Макс приготовил деньги заранее и сразу достал их из кармана брюк. Бернард Школьников поднялся, Макс — тоже.

— Простите, а где вы этому научились?

— Долгая история. Еще ребенком открыл в себе силы…

Макс Барабандер попрощался, и Школьников проводил его к выходу. За дверью Макс посмотрел на часы. Визит продолжался минут сорок пять.

«Кто он, — думал Макс, спускаясь по крутой лестнице, — жулик, сумасшедший, фокусник?» Ни один врач-невропатолог не избавил его от отчаяния, а этот шарлатан, у которого всякие уродцы на стенках висят, сумел пробудить надежду.

Макс не знал, то ли плакать, то ли смеяться. Неужели это правда? Неужели отец, мать, Артуро живы и хотят ему помочь? «Если он может такие чудеса творить, что ему мои пять рублей?»

Какое наслаждение выйти на свежий воздух, почувствовать кожей солнечное тепло! Он не стал брать дрожки, прошелся пешком до парка Красинских. Здесь пахло травой и сиренью, щебетали птицы.

«Ну и где они, все эти души? — подумал Макс. — Почему их может видеть только сестра этого Школьникова? В голове не укладывается. Хотя поди знай, сколько еще всяких тайн на свете!»

Правда, одно этот Бернард Школьников угадал: Рашель исподтишка ведет с ним войну. Макс нередко чувствовал, что она крадется за ним, следит, вынюхивает. Как он это назвал? Магнетизм.

Макс подошел к пруду. Дети бросали лебедям хлебные крошки.

«Допустим, люди продолжают жить после смерти, — размышлял Макс. — А животные? Каждый день режут миллионы быков, телят, овец, кур. Почему же их духи не приходят отомстить резнику?.. А солдаты, которые погибают на войне, а евреи, которых убивают при погромах?.. Ладно, похожу на сеансы, делать-то все равно нечего».

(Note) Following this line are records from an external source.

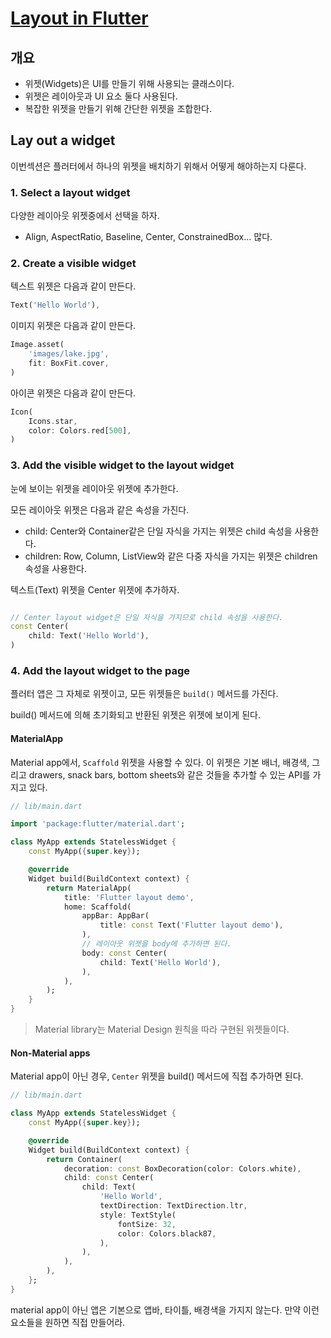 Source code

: # [Layout in Flutter](https://docs.flutter.dev/ui/layout)

## 개요
- 위젯(Widgets)은 UI를 만들기 위해 사용되는 클래스이다.
- 위젯은 레이아웃과 UI 요소 둘다 사용된다.
- 복잡한 위젯을 만들기 위해 간단한 위젯을 조합한다.

## Lay out a widget

이번섹션은 플러터에서 하나의 위젯을 배치하기 위해서 어떻게 해야하는지 다룬다.

### 1. Select a layout widget

다양한 레이아웃 위젯중에서 선택을 하자.

- Align, AspectRatio, Baseline, Center, ConstrainedBox... 많다.

### 2. Create a visible widget

텍스트 위젯은 다음과 같이 만든다.
```dart
Text('Hello World'),
```

이미지 위젯은 다음과 같이 만든다.

```dart
Image.asset(
    'images/lake.jpg',
    fit: BoxFit.cover,
)
```

아이콘 위젯은 다음과 같이 만든다.

```dart
Icon(
    Icons.star,
    color: Colors.red[500],
)
```

### 3. Add the visible widget to the layout widget

눈에 보이는 위젯을 레이아웃 위젯에 추가한다.

모든 레이아웃 위젯은 다음과 같은 속성을 가진다.

- child: Center와 Container같은 단일 자식을 가지는 위젯은 child 속성을 사용한다.
- children: Row, Column, ListView와 같은 다중 자식을 가지는 위젯은 children 속성을 사용한다.

텍스트(Text) 위젯을 Center 위젯에 추가하자.
```dart

// Center layout widget은 단일 자식을 가지므로 child 속성을 사용한다.
const Center(
    child: Text('Hello World'),
)
```

### 4. Add the layout widget to the page

플러터 앱은 그 자체로 위젯이고, 모든 위젯들은 `build()` 메서드를 가진다.

build() 메서드에 의해 초기화되고 반환된 위젯은 위젯에 보이게 된다.

#### MaterialApp

Material app에서, `Scaffold` 위젯을 사용할 수 있다. 이 위젯은 기본 배너, 배경색, 그리고 drawers, snack bars, bottom sheets와 같은 것들을 추가할 수 있는 API를 가지고 있다.

```dart
// lib/main.dart

import 'package:flutter/material.dart';

class MyApp extends StatelessWidget {
    const MyApp({super.key});

    @override
    Widget build(BuildContext context) {
        return MaterialApp(
            title: 'Flutter layout demo',
            home: Scaffold(
                appBar: AppBar(
                    title: const Text('Flutter layout demo'),
                ),
                // 레이아웃 위젯을 body에 추가하면 된다.
                body: const Center(
                    child: Text('Hello World'),
                ),
            ),
        );
    }
}
```

> Material library는 Material Design 원칙을 따라 구현된 위젯들이다. 

#### Non-Material apps

Material app이 아닌 경우, `Center` 위젯을 build() 메서드에 직접 추가하면 된다.

```dart
// lib/main.dart

class MyApp extends StatelessWidget {
    const MyApp({super.key});

    @override
    Widget build(BuildContext context) {
        return Container(
            decoration: const BoxDecoration(color: Colors.white),
            child: const Center(
                child: Text(
                    'Hello World',
                    textDirection: TextDirection.ltr,
                    style: TextStyle(
                        fontSize: 32,
                        color: Colors.black87,
                    ),
                ),
            ),
        ),
    };
}
```

material app이 아닌 앱은 기본으로 앱바, 타이틀, 배경색을 가지지 않는다.
만약 이런 요소들을 원하면 직접 만들어라.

Макс не верил в чудеса, но разве не чудо, что ему позвонил Шмиль Сметана? Взять в руки вчерашнюю газету и вдруг наткнуться на объявление, набранное мелким шрифтом, — в этом тоже есть нечто необычное. Он и дома-то никогда объявлений не читает, а в поездках — тем более.

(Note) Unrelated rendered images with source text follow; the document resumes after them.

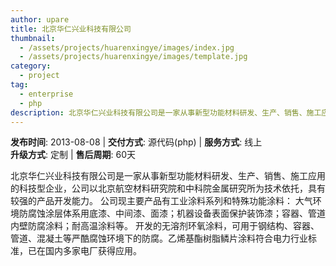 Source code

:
 ```yaml
---
author: upare
title: 北京华仁兴业科技有限公司
thumbnail:
  - /assets/projects/huarenxingye/images/index.jpg
  - /assets/projects/huarenxingye/images/template.jpg
category:
  - project
tag:
  - enterprise
  - php
description: 北京华仁兴业科技有限公司是一家从事新型功能材料研发、生产、销售、施工应用的科技型企业，公司以北京航空材料研究院和中科院金属研究所为技术依托，具有较强的产品开发能力。 公司现主要产品有工业涂料系列和特殊功能涂料： 大气环境防腐蚀涂层体系用底漆、中间漆、面漆；机器设备表面保护装饰漆；容器、管道内壁防腐涂料；耐高温涂料等。 开发的无溶剂环氧涂料，可用于钢结构、容器、管道、混凝土等严酷腐蚀环境下的防腐。乙烯基酯树脂鳞片涂料符合电力行业标准，已在国内多家电厂获得应用。
---
```

**发布时间**: 2013-08-08 | **交付方式**: 源代码(php) | **服务方式**: 线上  
**升级方式**: 定制 | **售后周期**: 60天

 北京华仁兴业科技有限公司是一家从事新型功能材料研发、生产、销售、施工应用的科技型企业，公司以北京航空材料研究院和中科院金属研究所为技术依托，具有较强的产品开发能力。 公司现主要产品有工业涂料系列和特殊功能涂料： 大气环境防腐蚀涂层体系用底漆、中间漆、面漆；机器设备表面保护装饰漆；容器、管道内壁防腐涂料；耐高温涂料等。 开发的无溶剂环氧涂料，可用于钢结构、容器、管道、混凝土等严酷腐蚀环境下的防腐。乙烯基酯树脂鳞片涂料符合电力行业标准，已在国内多家电厂获得应用。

До пяти еще далеко, надо как-то скоротать время.

Он вышел на Налевки и побрел через еврейский квартал. Ничего себе, тут даже вывески еврейскими буквами! И еврейский язык слышен на каждом шагу. Он вошел в огромный двор. Не двор, а целое местечко! Грузчики ставят на телеги ящики, бочки и корзины. Торговки зазывают покупателей. А вот то ли синагога, то ли хасидская молельня, даже не поймешь.

Макс заглянул внутрь. Пейсатые ученики раскачиваются над томами Талмуда, машут руками, спорят, объясняют друг другу смысл священных книг. Прямо посредине стоит старик, читает поминальную молитву. Не обычную, а с какими-то неизвестными Максу словами. За границей Макс отвык от такой напряженной, густо замешанной еврейской жизни, а здесь служат Богу, как давным-давно в Рашкове. Интересно, а они верят в души? Странно, что этот Школьников бреет бороду. Значит, у него другая вера, не такая, как у них.

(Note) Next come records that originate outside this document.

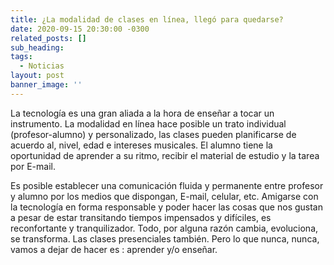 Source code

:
 ```yaml
---
title: ¿La modalidad de clases en línea, llegó para quedarse?
date: 2020-09-15 20:30:00 -0300
related_posts: []
sub_heading:
tags:
  - Noticias
layout: post
banner_image: ''
---
```

La tecnología es una gran aliada a la hora de enseñar a tocar un instrumento. La modalidad en línea hace posible
un trato  individual (profesor-alumno) y personalizado, las clases pueden  planificarse  de acuerdo al, nivel, edad e 
intereses musicales. El alumno tiene la oportunidad de aprender a su ritmo, recibir el material de estudio y la tarea
por E-mail. 

Es posible establecer  una comunicación fluida y permanente entre profesor y alumno por los medios que 
dispongan, E-mail, celular, etc. Amigarse con la tecnología en forma responsable y poder hacer las cosas que nos 
gustan a pesar de estar transitando tiempos impensados y difíciles, es reconfortante y tranquilizador. 
Todo, por alguna razón cambia, evoluciona, se transforma.  Las clases presenciales también. 
Pero lo que  nunca, nunca, vamos a dejar de hacer es : aprender y/o enseñar.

Макс стоял на пороге, не решаясь войти. Подошел еврей с рыжей бородой.

— Помолиться хотите? Талес[42] и тфилин[43] — две копейки!

— Я уже молился, — немного помолчав, ответил Макс, — но две копейки и так дать могу. Вот, возьмите.

«Все вертится вокруг рублей и копеек, — подумал он, доставая из кармана монетку. — Даже в таком святом месте…»

Вышел и закрыл за собой дверь. Вдруг вспомнил: ведь он же обещал Циреле, что сегодня зайдет поговорить с ее отцом…

6

Дрожки выехали с Длугой на Тломацке, прокатили по Рымарской, по Банковской площади, мимо Железных ворот[44], а оттуда — на Гнойную и Крохмальную. «Банк, а больше на крепость похож или на замок, — подумал Макс, проезжая огромное здание с просторным двором и мощными колоннами. — Интересно, сколько там миллионов может лежать?» К банку подъезжала бронированная карета, наверно, деньги повезли.

Выйдя на Крохмальной, Макс сразу направился к раввину. Точного плана у него не было, Макс собирался действовать по наитию. Решительно распахнув дверь, он сразу увидел Циреле и ее мать.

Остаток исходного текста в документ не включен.